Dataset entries

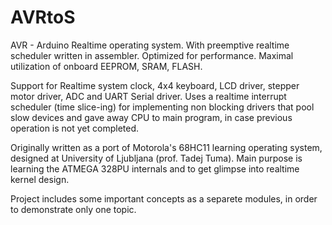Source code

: # AVRtoS

AVR - Arduino Realtime operating system. With preemptive realtime scheduler written in assembler. Optimized for performance. Maximal utilization of onboard EEPROM, SRAM, FLASH.

Support for Realtime system clock,  4x4 keyboard, LCD driver, stepper motor driver, ADC and UART Serial driver. Uses a realtime interrupt scheduler (time slice-ing) for implementing non blocking drivers that pool slow devices and gave away CPU to main program, in case previous operation is not yet completed. 

Originally written as a port of Motorola's 68HC11 learning operating system, designed at University of Ljubljana (prof. Tadej Tuma).
Main purpose is learning the ATMEGA 328PU internals and to get glimpse into realtime kernel design.

Project includes some important concepts as a separete modules, in order to demonstrate only one topic.
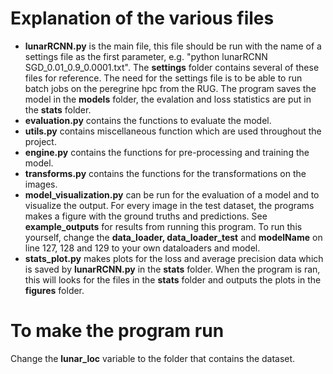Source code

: # Explanation of the various files
- **lunarRCNN.py** is the main file, this file should be run with the name of a settings file as the first parameter, e.g.  "python lunarRCNN SGD_0.01_0.9_0.0001.txt". The **settings** folder contains several of these files for reference. The need for the settings file is to be able to run batch jobs on the peregrine hpc from the RUG. The program saves the model in the **models** folder, the evalation and loss statistics are put in the **stats** folder.
- **evaluation.py** contains the functions to evaluate the model.
- **utils.py** contains miscellaneous function which are used throughout the project.
- **engine.py** contains the functions for pre-processing and training the model.
- **transforms.py** contains the functions for the transformations on the images.
- **model_visualization.py** can be run for the evaluation of a model and to visualize the output. For every image in the test dataset, the programs makes a figure with the ground truths and predictions. See **example_outputs** for results from running this program. To run this yourself, change the **data_loader, data_loader_test** and **modelName** on line 127, 128 and 129 to your own dataloaders and model.
- **stats_plot.py** makes plots for the loss and average precision data which is saved by **lunarRCNN.py** in the **stats** folder. When the program is ran, this will looks for the files in the **stats** folder and outputs the plots in the **figures** folder.

# To make the program run
Change the **lunar_loc** variable to the folder that contains the dataset.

TASK: Beginning at the line above with "- **lunarRCNN.py** is" and finishing at the line with "- **stats_plot.py** makes", return each line exactly and return nothing else.

SOLUTION TO THE EXERCISE:
- **lunarRCNN.py** is the main file, this file should be run with the name of a settings file as the first parameter, e.g.  "python lunarRCNN SGD_0.01_0.9_0.0001.txt". The **settings** folder contains several of these files for reference. The need for the settings file is to be able to run batch jobs on the peregrine hpc from the RUG. The program saves the model in the **models** folder, the evalation and loss statistics are put in the **stats** folder.
- **evaluation.py** contains the functions to evaluate the model.
- **utils.py** contains miscellaneous function which are used throughout the project.
- **engine.py** contains the functions for pre-processing and training the model.
- **transforms.py** contains the functions for the transformations on the images.
- **model_visualization.py** can be run for the evaluation of a model and to visualize the output. For every image in the test dataset, the programs makes a figure with the ground truths and predictions. See **example_outputs** for results from running this program. To run this yourself, change the **data_loader, data_loader_test** and **modelName** on line 127, 128 and 129 to your own dataloaders and model.
- **stats_plot.py** makes plots for the loss and average precision data which is saved by **lunarRCNN.py** in the **stats** folder. When the program is ran, this will looks for the files in the **stats** folder and outputs the plots in the **figures** folder.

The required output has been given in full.